Current quench (CQ). With the temperature drop, the plasma becomes more resistive, and the current drops as well. The transformer power supply can’t keep enough loop voltage, so the plasma current drops toward zero. The plasma usually drifts toward the wall during this stage. When large current loss and significant vertical motion happen together, this is often referred to as a major disruption.

The difference between a major disruption and a hot VDE at the COMPASS tokamak is illustrated in Fig. 4. The major disruption exhibits a typical Ip spike followed by CQ with simultaneous vertical movement of the plasma column. The hot VDE starts with vertical displacement, and only when the plasma reaches the vacuum vessel wall the TQ begins. Therefore, almost full plasma current and full plasma energy are deposited on the vacuum vessel, resulting in more severe thermal loads.

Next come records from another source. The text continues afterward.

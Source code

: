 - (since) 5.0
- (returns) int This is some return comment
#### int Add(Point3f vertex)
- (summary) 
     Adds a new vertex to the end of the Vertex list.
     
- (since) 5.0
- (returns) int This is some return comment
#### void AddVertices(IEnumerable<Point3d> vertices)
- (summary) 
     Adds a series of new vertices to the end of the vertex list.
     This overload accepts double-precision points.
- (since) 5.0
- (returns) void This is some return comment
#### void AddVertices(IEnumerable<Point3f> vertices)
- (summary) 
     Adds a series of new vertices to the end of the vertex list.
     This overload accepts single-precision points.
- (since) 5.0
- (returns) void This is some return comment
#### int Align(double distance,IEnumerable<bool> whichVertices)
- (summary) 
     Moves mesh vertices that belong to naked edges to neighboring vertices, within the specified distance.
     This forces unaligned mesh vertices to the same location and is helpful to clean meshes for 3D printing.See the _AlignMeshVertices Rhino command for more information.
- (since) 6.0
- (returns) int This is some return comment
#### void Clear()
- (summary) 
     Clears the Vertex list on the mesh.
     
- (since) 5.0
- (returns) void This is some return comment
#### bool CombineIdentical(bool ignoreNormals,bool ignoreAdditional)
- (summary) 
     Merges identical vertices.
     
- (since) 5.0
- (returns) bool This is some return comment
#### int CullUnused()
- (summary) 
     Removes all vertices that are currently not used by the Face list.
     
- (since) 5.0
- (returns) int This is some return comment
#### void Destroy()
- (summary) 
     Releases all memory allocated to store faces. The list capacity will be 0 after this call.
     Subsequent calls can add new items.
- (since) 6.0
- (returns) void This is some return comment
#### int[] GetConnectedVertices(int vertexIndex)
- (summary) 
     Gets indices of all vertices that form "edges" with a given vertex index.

Fig. 4. Major and hot VDE disruptions at COMPASS tokamak [14]. The loss of thermal energy during TQ can be detected with SXR reconstruction.

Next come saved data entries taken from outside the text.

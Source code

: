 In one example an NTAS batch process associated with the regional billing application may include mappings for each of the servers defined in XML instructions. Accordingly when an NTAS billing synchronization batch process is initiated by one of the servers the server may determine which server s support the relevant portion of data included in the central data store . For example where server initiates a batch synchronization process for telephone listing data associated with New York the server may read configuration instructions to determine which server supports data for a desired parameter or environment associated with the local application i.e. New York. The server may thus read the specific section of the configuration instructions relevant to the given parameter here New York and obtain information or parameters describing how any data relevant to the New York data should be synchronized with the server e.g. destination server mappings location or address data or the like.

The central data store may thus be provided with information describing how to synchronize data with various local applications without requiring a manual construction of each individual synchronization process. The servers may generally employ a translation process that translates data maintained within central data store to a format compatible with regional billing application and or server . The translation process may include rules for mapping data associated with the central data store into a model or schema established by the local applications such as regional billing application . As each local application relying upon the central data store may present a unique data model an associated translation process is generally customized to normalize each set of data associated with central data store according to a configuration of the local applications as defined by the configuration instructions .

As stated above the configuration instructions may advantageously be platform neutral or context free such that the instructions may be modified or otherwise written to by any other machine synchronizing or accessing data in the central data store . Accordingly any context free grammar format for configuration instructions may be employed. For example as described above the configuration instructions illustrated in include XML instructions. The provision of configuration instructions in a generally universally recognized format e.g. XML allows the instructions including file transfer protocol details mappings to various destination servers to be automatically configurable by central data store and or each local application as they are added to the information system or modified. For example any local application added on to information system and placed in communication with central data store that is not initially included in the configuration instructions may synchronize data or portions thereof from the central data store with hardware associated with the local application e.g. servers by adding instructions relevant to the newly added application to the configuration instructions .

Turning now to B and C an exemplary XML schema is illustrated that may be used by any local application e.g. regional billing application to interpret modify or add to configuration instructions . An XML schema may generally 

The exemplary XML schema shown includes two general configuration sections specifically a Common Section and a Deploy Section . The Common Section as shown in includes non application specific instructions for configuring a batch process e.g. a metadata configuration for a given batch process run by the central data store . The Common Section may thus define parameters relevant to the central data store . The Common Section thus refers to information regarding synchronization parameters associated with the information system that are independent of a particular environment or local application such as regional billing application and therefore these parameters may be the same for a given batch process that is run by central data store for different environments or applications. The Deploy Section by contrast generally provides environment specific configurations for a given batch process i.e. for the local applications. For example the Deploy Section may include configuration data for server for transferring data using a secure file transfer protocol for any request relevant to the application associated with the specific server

Destructive impact of disruptions

Disruptions deliver thermal, runaway‑electron, and mechanical/electromagnetic loads. All scale strongly with machine size; what is routine on a small research tokamak can be life‑limiting on a bigger machine or a future fusion power plant.

Thermal Loads

During TQ, stored energy escapes through enhanced radiation and conduction along stochastic field lines. Large fractions can be deposited on a small surface area — divertor targets, first wall tiles, limiters — in milliseconds. Peak fluxes can surpass melting thresholds even for tungsten (Fig. 5). ITER‑class scenarios project ~350 MJ released if unmitigated; radiative mitigation is mandatory.

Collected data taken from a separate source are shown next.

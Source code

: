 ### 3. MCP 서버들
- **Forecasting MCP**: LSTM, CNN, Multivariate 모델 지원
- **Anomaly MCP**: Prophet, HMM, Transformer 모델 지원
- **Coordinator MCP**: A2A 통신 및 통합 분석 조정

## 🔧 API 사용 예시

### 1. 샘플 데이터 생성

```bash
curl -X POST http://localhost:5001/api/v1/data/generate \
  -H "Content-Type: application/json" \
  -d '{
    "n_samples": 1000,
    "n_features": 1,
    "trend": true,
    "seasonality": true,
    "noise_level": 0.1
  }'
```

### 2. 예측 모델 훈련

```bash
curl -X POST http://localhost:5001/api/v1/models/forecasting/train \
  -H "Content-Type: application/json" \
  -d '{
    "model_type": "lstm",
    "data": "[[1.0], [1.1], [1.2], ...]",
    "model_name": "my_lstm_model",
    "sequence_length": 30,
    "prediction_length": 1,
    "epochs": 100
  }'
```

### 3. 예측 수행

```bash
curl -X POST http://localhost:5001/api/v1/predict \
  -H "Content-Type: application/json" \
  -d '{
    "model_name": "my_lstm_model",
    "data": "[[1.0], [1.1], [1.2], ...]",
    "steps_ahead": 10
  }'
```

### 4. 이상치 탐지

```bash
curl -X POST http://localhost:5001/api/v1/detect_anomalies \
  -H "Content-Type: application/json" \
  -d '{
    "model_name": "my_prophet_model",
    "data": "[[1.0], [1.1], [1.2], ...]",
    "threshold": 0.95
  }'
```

Fig.5. Be panel on JET after VDE [15]

Runaway Electrons

Strong electric fields inductively arising during CQ can accelerate a tail of electrons to relativistic energies (Dreicer, hot‑tail, and avalanche mechanisms). Concentrated runaway electron beams striking metal surfaces cause local melting, vaporization, thermal shock, micro‑cracking, and material phase changes — potentially punching through protective layers [15, 16] (Fig. 6).

Fig. 6. An in‑vessel photograph of the JET inner‑wall beryllium limiter. It shows a broad area of melted and resolidified Be where a ≈0.9 MA RE beam hit [16].

Mechanical / Electromagnetic Loads

Changing magnetic fields and current paths induce large currents in conducting structures. Their interaction with background fields creates Lorentz forces that can deform structures, fatigue supports, and reduce component lifetime (Fig. 7).

Fig. 7. In-vessel photo of DIII-D after cold downward VDE. A nose tile on the lower divertor shelf was damaged due to disruption (courtesy to A. Kellman).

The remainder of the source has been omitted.